The angel looked at him, clearly displeased, and said, “Adore me? No, you have mistaken for someone else. Be grateful for the Creator and use what He has given you in His way. That is all that He truly asks of you, you know.”

Kenro’s eyes welled with gratitude. “I will do so forever!”

Rehael smiled. “You can go now. Return to your family and lead your life as it ought to be.”
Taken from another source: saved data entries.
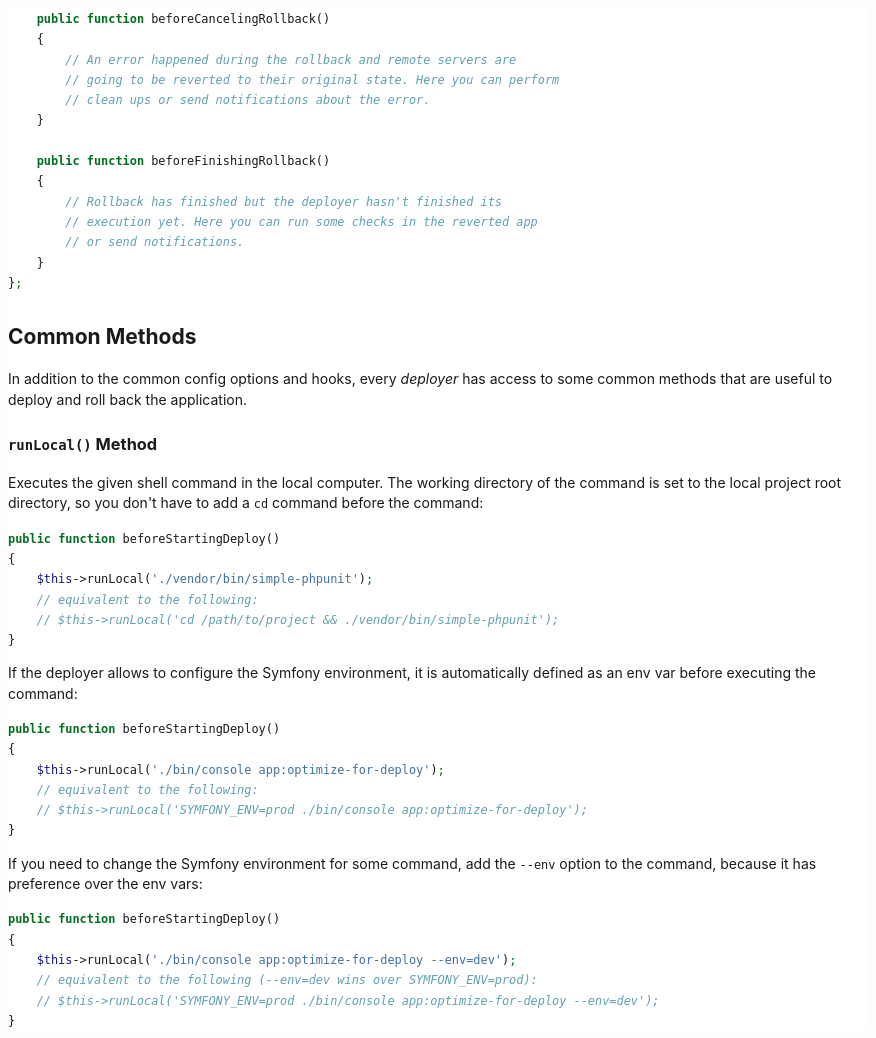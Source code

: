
 ```php
    public function beforeCancelingRollback()
    {
        // An error happened during the rollback and remote servers are
        // going to be reverted to their original state. Here you can perform
        // clean ups or send notifications about the error.
    }

    public function beforeFinishingRollback()
    {
        // Rollback has finished but the deployer hasn't finished its
        // execution yet. Here you can run some checks in the reverted app
        // or send notifications.
    }
};
```

Common Methods
--------------

In addition to the common config options and hooks, every *deployer* has access
to some common methods that are useful to deploy and roll back the application.

### `runLocal()` Method

Executes the given shell command in the local computer. The working directory of
the command is set to the local project root directory, so you don't have to add
a `cd` command before the command:

```php
public function beforeStartingDeploy()
{
    $this->runLocal('./vendor/bin/simple-phpunit');
    // equivalent to the following:
    // $this->runLocal('cd /path/to/project && ./vendor/bin/simple-phpunit');
}
```

If the deployer allows to configure the Symfony environment, it is automatically
defined as an env var before executing the command:

```php
public function beforeStartingDeploy()
{
    $this->runLocal('./bin/console app:optimize-for-deploy');
    // equivalent to the following:
    // $this->runLocal('SYMFONY_ENV=prod ./bin/console app:optimize-for-deploy');
}
```

If you need to change the Symfony environment for some command, add the `--env`
option to the command, because it has preference over the env vars:

```php
public function beforeStartingDeploy()
{
    $this->runLocal('./bin/console app:optimize-for-deploy --env=dev');
    // equivalent to the following (--env=dev wins over SYMFONY_ENV=prod):
    // $this->runLocal('SYMFONY_ENV=prod ./bin/console app:optimize-for-deploy --env=dev');
}
```
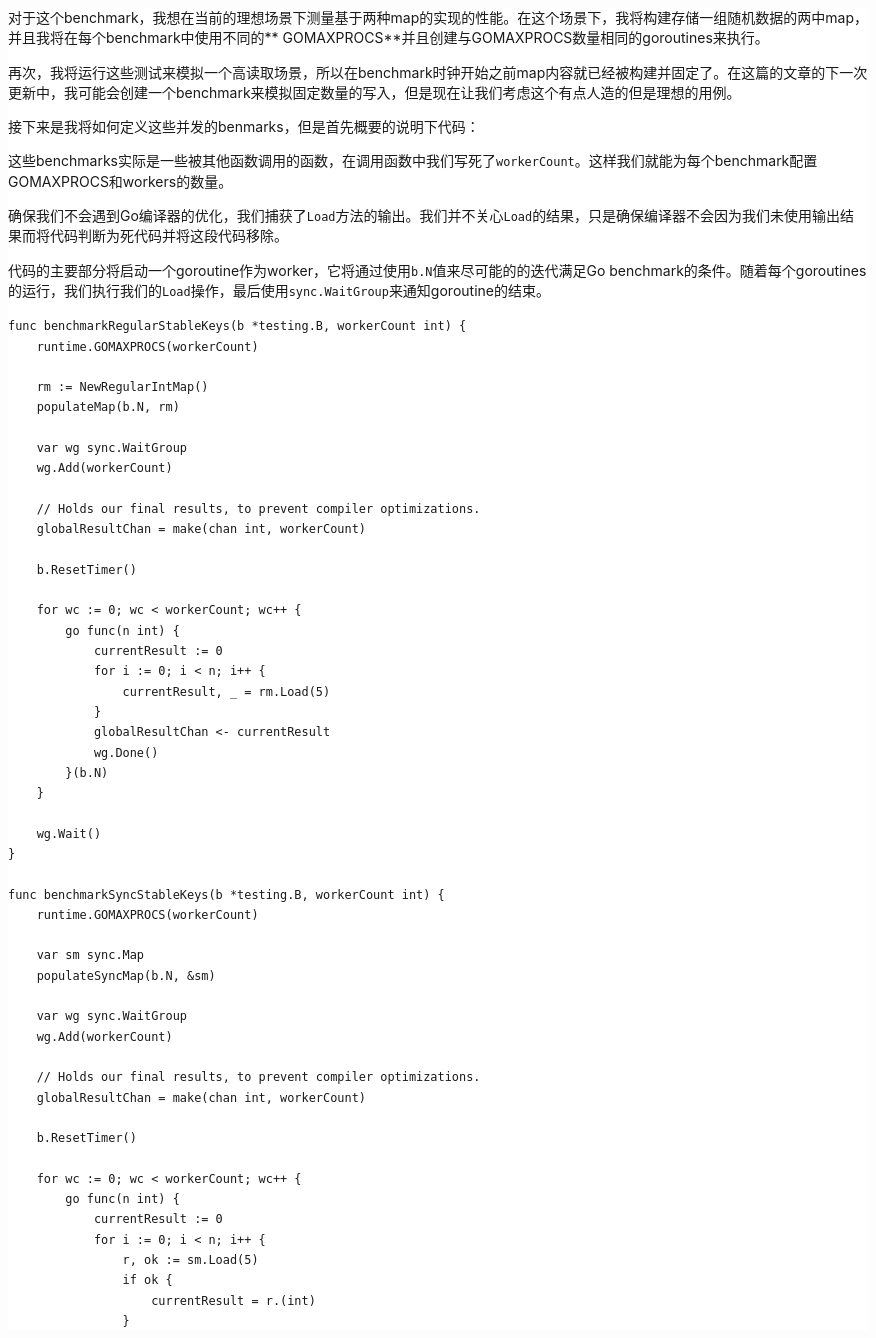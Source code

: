 对于这个benchmark，我想在当前的理想场景下测量基于两种map的实现的性能。在这个场景下，我将构建存储一组随机数据的两中map，并且我将在每个benchmark中使用不同的** GOMAXPROCS**并且创建与GOMAXPROCS数量相同的goroutines来执行。

再次，我将运行这些测试来模拟一个高读取场景，所以在benchmark时钟开始之前map内容就已经被构建并固定了。在这篇的文章的下一次更新中，我可能会创建一个benchmark来模拟固定数量的写入，但是现在让我们考虑这个有点人造的但是理想的用例。

接下来是我将如何定义这些并发的benmarks，但是首先概要的说明下代码：

这些benchmarks实际是一些被其他函数调用的函数，在调用函数中我们写死了`workerCount`。这样我们就能为每个benchmark配置GOMAXPROCS和workers的数量。

确保我们不会遇到Go编译器的优化，我们捕获了`Load`方法的输出。我们并不关心`Load`的结果，只是确保编译器不会因为我们未使用输出结果而将代码判断为死代码并将这段代码移除。

代码的主要部分将启动一个goroutine作为worker，它将通过使用`b.N`值来尽可能的的迭代满足Go benchmark的条件。随着每个goroutines的运行，我们执行我们的`Load`操作，最后使用`sync.WaitGroup`来通知goroutine的结束。

```
func benchmarkRegularStableKeys(b *testing.B, workerCount int) {
	runtime.GOMAXPROCS(workerCount)

	rm := NewRegularIntMap()
	populateMap(b.N, rm)

	var wg sync.WaitGroup
	wg.Add(workerCount)

	// Holds our final results, to prevent compiler optimizations.
	globalResultChan = make(chan int, workerCount)

	b.ResetTimer()

	for wc := 0; wc < workerCount; wc++ {
		go func(n int) {
			currentResult := 0
			for i := 0; i < n; i++ {
				currentResult, _ = rm.Load(5)
			}
			globalResultChan <- currentResult
			wg.Done()
		}(b.N)
	}

	wg.Wait()
}

func benchmarkSyncStableKeys(b *testing.B, workerCount int) {
	runtime.GOMAXPROCS(workerCount)

	var sm sync.Map
	populateSyncMap(b.N, &sm)

	var wg sync.WaitGroup
	wg.Add(workerCount)

	// Holds our final results, to prevent compiler optimizations.
	globalResultChan = make(chan int, workerCount)

	b.ResetTimer()

	for wc := 0; wc < workerCount; wc++ {
		go func(n int) {
			currentResult := 0
			for i := 0; i < n; i++ {
				r, ok := sm.Load(5)
				if ok {
					currentResult = r.(int)
				}
```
Kenro nodded and left to be in his family’s company, his heart filled with joy and strength. He finally knew what faith was; for the first time in his life, he felt complete.

Saturday: D-Day -298

Kenro woke up the next day with a strange feeling in his heart. He got up from his bed and went to make himself some coffee. As he was waiting for the coffee machine to finish its routine, images of his encounter with Rehael invaded his mind. He kept thinking about everything that he had said and done and could not help himself from smiling at the sneakiness of the self-proclaimed angel.

Obviously, Rehael—if that was even his real name—had given him an insider tip to cover his own illegal investments. Kenro would have reported the man on the spot if the tip hadn’t saved his career and his life. Rehael—or the organization he was working for—must have been watching for potential candidates who would be desperate enough to play their game.

That was the only logical explanation, and the only one that made any sense at all. Kenro poured himself a cup of coffee and went about his usual day, enjoying his newfound success and forgetting all that rubbish about gods and angels.